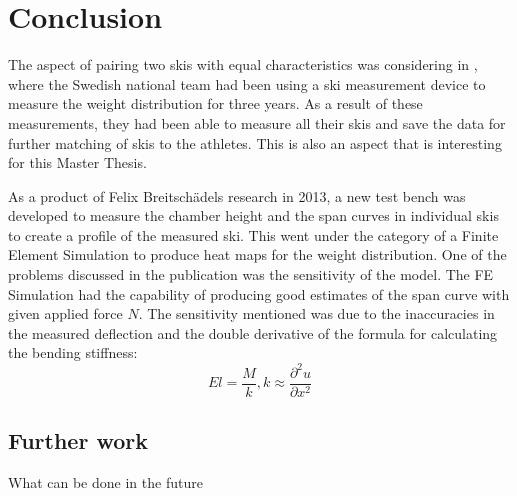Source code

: \chapter{Conclusion}
The aspect of pairing two skis with equal characteristics was considering in \citep{backstrom_essential_2008}, where the Swedish national team had been using a ski measurement device to measure the weight distribution for three years. As a result of these measurements, they had been able to measure all their skis and save the data for further matching of skis to the athletes. This is also an aspect that is interesting for this Master Thesis.

As a product of Felix Breitschädels research in 2013, a new test bench was developed to measure the chamber height and the span curves in individual skis to create a profile of the measured ski. This went under the category of a Finite Element Simulation to produce heat maps for the weight distribution. One of the problems discussed in the publication was the sensitivity of the model. The FE Simulation had the capability of producing good estimates of the span curve with given applied force $N$. The sensitivity mentioned was due to the inaccuracies in the measured deflection and the double derivative of the formula for calculating the bending stiffness:
\begin{equation}
    El = \frac{M}{k} , k \approx \frac{\partial^2 u}{\partial x^2} 
\end{equation}

\section{Further work}
What can be done in the future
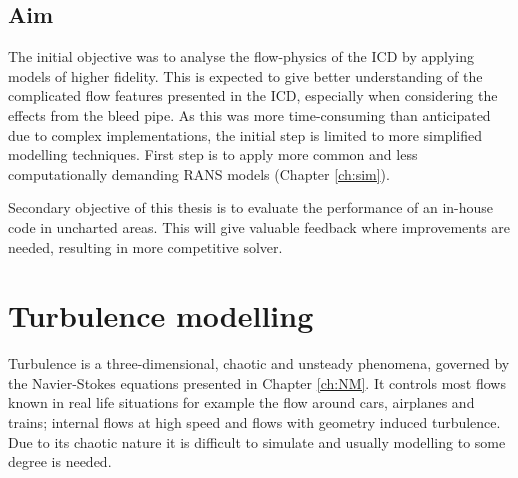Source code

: \section{Aim}
The initial objective was to analyse the flow-physics of the ICD by applying models of higher fidelity. This is expected to give better understanding of the complicated flow features presented in the ICD, especially when considering the effects from the bleed pipe. As this was more time-consuming than anticipated due to complex implementations, the initial step is limited to more simplified modelling techniques. First step is to apply more common and less computationally demanding RANS models (Chapter \ref{ch:sim}).

Secondary objective of this thesis is to evaluate the performance of an in-house code in uncharted areas. This will give valuable feedback where improvements are needed, resulting in more competitive solver.

\chapter{Turbulence modelling\label{ch:Turbulence}}
Turbulence is a three-dimensional, chaotic and unsteady phenomena, governed by the Navier-Stokes equations presented in Chapter \ref{ch:NM}. It controls most flows known in real life situations for example the flow around cars, airplanes and trains; internal flows at high speed and flows with geometry induced turbulence. Due to its chaotic nature it is difficult to simulate and usually modelling to some degree is needed.

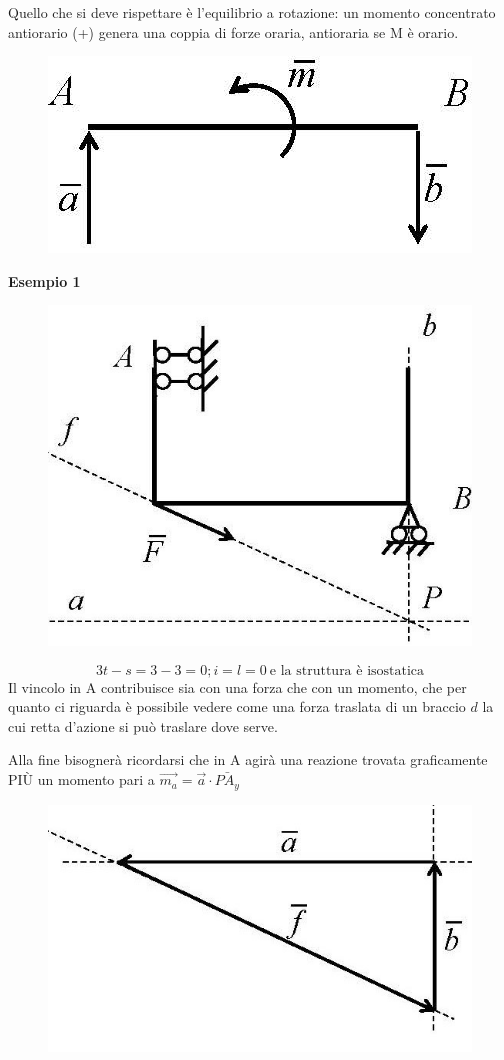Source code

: \documentclass{article}
\begin{document}
\begin{adjustwidth}{2in}{}
Quello che si deve rispettare è l'equilibrio a rotazione: un momento concentrato antiorario (+) genera una coppia di forze oraria, antioraria se M è orario.  \newline
\begin{figure}[H]
	\centering
	\includegraphics[width=0.4\linewidth]{immagini/1.PARTE4_Pagina_25}
\end{figure}
\newpage
\textbf{Esempio 1}
\begin{figure}[H]
	\centering
	\includegraphics[width=0.4\linewidth]{immagini/1.PARTE4_Pagina_26 (2)}
\end{figure}
\[
3t - s = 3-3 = 0; i=l=0  ~ \text{e la struttura è isostatica}
\]
Il vincolo in A contribuisce sia con una forza che con un momento, che per quanto ci riguarda è possibile vedere come una forza traslata di un braccio $d$ la cui retta d'azione si può traslare dove serve. 

Alla fine bisognerà ricordarsi che in A agirà una reazione trovata graficamente PIÙ un momento pari a $\vec{m_a} = \vec{a} \cdot \bar{PA_y}$

\begin{figure}[H]
	\centering
	\includegraphics[width=0.15\linewidth]{immagini/1.PARTE4_Pagina_26}
\end{figure}


\end{adjustwidth}
\end{document}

[AIM OF THE TASK]
Scan the data above and report each line in which "skis" is present.

[EXERCISE OUTPUT]
The aspect of pairing two skis with equal characteristics was considering in \citep{backstrom_essential_2008}, where the Swedish national team had been using a ski measurement device to measure the weight distribution for three years. As a result of these measurements, they had been able to measure all their skis and save the data for further matching of skis to the athletes. This is also an aspect that is interesting for this Master Thesis.
As a product of Felix Breitschädels research in 2013, a new test bench was developed to measure the chamber height and the span curves in individual skis to create a profile of the measured ski. This went under the category of a Finite Element Simulation to produce heat maps for the weight distribution. One of the problems discussed in the publication was the sensitivity of the model. The FE Simulation had the capability of producing good estimates of the span curve with given applied force $N$. The sensitivity mentioned was due to the inaccuracies in the measured deflection and the double derivative of the formula for calculating the bending stiffness:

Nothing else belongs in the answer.